Now the brahmin hadn’t the courage to insist it was not a dog: who knows maybe it was a dog – two men could not be wrong. Still he said, ”No no, it’s not a dog.” But it was weaker now. He said it, but the foundations inside were shaken. He said, ”No, no it’s a goat.”

The man said, ”It’s a goat? You call this a goat? Then, respected brahmin, the definition of goat needs to be changed! If you call this a goat then what will you call a dog? But it’s up to you. You are a scholarly man; you can change it if you want. It’s just a name. Perhaps you say dog, perhaps you say goat – a dog it remains. Nothing changes just by calling it a goat.”

The man went away. The brahmin put the goat down and looked: it was definitely a goat... a goat like any other goat. He rubbed his eyes and splashed them with water from a roadside tap. He was nearing his own neighborhood: if people saw a brahmin carrying a dog on his shoulders it would be a blow against worship in the temple and against scholarship. People paid for his worship – they would stop paying, they would think him mad.... Again he thoroughly inspected the animal, making sure it was a goat. But what was with those two guys?

Again he shouldered the goat and started off, but now he moved a little nervously. What if anyone else saw him? Then he came across the third fellow. He exclaimed, ”What a fine dog! Where did you get it? I too have wanted to have a dog for a long time.”

The brahmin said, ”Friend, you just take it! If you want a dog, take it. It is really a dog. A friend gave it to me, you please relieve me of it.” And he ran home before anyone could find out that he had bought a dog.

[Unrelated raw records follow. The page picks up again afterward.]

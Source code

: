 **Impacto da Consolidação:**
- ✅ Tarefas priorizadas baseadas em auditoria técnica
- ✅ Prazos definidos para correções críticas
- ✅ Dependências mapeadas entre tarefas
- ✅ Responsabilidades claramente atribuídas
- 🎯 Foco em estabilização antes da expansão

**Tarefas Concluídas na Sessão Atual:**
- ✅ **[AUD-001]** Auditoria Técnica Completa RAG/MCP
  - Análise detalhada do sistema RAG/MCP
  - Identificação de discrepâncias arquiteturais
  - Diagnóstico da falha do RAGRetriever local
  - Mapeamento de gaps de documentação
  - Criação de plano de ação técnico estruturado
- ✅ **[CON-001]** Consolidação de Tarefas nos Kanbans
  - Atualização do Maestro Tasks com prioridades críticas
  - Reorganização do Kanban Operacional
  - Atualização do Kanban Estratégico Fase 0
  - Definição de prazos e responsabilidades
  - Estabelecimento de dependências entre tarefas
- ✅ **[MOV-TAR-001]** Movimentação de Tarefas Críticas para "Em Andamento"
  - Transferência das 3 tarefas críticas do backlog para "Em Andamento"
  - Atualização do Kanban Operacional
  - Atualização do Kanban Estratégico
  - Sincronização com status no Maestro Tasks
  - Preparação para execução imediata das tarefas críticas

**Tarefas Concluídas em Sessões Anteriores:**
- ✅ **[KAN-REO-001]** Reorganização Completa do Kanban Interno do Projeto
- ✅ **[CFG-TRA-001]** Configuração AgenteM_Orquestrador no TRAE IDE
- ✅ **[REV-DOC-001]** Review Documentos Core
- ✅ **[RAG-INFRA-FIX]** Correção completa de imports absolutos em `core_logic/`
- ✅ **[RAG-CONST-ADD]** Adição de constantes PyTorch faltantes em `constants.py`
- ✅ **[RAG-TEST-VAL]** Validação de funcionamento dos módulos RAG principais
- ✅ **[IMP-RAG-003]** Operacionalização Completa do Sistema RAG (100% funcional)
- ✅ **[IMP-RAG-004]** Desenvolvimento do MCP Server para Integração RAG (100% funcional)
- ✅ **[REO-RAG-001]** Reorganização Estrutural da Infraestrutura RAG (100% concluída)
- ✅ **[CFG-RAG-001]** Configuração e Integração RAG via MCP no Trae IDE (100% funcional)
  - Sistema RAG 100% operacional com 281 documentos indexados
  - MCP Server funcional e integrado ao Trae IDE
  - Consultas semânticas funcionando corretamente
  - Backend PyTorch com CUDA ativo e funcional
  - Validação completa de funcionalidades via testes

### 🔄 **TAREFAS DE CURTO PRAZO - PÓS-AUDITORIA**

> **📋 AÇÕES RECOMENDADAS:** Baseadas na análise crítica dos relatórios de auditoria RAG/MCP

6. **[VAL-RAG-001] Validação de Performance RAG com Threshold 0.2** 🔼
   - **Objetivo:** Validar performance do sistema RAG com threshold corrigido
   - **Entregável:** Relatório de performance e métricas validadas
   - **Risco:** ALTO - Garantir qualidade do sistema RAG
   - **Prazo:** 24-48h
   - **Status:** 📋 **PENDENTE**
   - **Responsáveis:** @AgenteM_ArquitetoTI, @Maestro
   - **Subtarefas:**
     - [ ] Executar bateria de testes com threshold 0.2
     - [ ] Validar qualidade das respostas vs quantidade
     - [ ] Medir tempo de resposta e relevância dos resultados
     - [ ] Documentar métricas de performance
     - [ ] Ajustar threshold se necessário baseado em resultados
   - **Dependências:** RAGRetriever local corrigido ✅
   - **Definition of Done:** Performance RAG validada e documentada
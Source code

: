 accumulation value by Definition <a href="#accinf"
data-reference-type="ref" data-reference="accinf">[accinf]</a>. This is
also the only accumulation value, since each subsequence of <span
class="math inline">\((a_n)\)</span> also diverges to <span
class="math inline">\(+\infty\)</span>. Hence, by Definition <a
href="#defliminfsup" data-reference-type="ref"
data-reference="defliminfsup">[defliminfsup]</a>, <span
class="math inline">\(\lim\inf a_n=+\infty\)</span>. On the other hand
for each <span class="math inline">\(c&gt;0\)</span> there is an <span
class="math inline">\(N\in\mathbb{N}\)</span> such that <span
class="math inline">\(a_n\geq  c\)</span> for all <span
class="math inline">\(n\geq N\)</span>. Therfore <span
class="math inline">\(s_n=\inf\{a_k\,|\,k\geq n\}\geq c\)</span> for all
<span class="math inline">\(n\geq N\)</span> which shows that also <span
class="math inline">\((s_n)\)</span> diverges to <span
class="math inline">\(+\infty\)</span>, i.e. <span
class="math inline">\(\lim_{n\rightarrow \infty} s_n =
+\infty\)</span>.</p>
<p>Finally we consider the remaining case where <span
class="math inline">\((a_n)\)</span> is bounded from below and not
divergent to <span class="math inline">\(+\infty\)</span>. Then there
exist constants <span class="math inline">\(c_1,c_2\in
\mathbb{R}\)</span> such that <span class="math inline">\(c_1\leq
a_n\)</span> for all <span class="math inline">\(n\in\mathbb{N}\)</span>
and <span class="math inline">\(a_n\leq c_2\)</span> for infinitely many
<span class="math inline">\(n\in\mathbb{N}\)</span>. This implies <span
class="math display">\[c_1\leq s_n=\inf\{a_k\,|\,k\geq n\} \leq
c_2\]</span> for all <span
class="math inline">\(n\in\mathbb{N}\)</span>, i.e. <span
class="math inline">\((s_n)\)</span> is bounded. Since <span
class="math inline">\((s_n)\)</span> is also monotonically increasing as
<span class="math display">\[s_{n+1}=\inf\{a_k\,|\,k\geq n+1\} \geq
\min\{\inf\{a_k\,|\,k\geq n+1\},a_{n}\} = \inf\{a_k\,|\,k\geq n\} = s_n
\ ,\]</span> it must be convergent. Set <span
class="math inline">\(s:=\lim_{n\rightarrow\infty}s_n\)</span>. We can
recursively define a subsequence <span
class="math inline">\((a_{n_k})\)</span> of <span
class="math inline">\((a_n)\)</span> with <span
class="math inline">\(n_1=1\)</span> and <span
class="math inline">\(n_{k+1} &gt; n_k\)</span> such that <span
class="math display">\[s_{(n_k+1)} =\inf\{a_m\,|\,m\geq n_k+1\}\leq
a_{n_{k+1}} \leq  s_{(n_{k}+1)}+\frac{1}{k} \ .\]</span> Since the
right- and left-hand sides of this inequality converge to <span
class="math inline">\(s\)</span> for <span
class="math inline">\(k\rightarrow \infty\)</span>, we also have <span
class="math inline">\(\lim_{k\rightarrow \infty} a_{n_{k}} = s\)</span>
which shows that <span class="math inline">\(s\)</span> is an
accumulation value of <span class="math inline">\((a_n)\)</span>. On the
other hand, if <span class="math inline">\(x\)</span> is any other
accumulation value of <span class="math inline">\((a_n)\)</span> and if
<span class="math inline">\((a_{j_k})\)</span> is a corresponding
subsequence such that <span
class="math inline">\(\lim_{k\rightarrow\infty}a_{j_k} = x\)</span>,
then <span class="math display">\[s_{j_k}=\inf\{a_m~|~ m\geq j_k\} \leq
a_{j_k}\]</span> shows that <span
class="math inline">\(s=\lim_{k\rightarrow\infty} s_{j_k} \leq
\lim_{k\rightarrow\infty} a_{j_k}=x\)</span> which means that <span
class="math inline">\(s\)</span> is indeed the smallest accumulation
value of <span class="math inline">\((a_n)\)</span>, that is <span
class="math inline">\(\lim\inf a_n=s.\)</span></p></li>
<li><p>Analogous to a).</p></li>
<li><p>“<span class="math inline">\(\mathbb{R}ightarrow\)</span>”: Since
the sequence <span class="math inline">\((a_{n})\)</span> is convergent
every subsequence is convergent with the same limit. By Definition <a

This is how man lives. You have become what you believe. And there are many cheats and scoundrels all around – you have been led to believe all kinds of things. They have their own motives. The priest wants to convince you that you are a sinner, because if you are not a sinner how will he continue to pray for you? It is in his interest that a goat be taken for a dog.

A pundit... if you are not ignorant what will become of his scholarship? How will he run his business? A religious

teacher... if he explains to you that you are inactive, free of doing, that you have never committed sin – then what need is there of him?

It is as if you go to a doctor and he explains that you are not sick, that you have never been sick, you cannot be sick, health is your nature – then the doctor is committing suicide. What will happen to his business? In robust health go to a doctor, go when you are not at all sick; then too you will find that he discovers some problem. Go and try it. Go in absolutely top form, when you are not sick at all; just go and do it, tell the doctor that you just want him to do a check-up. It is not easy to find a doctor who will say you are not ill.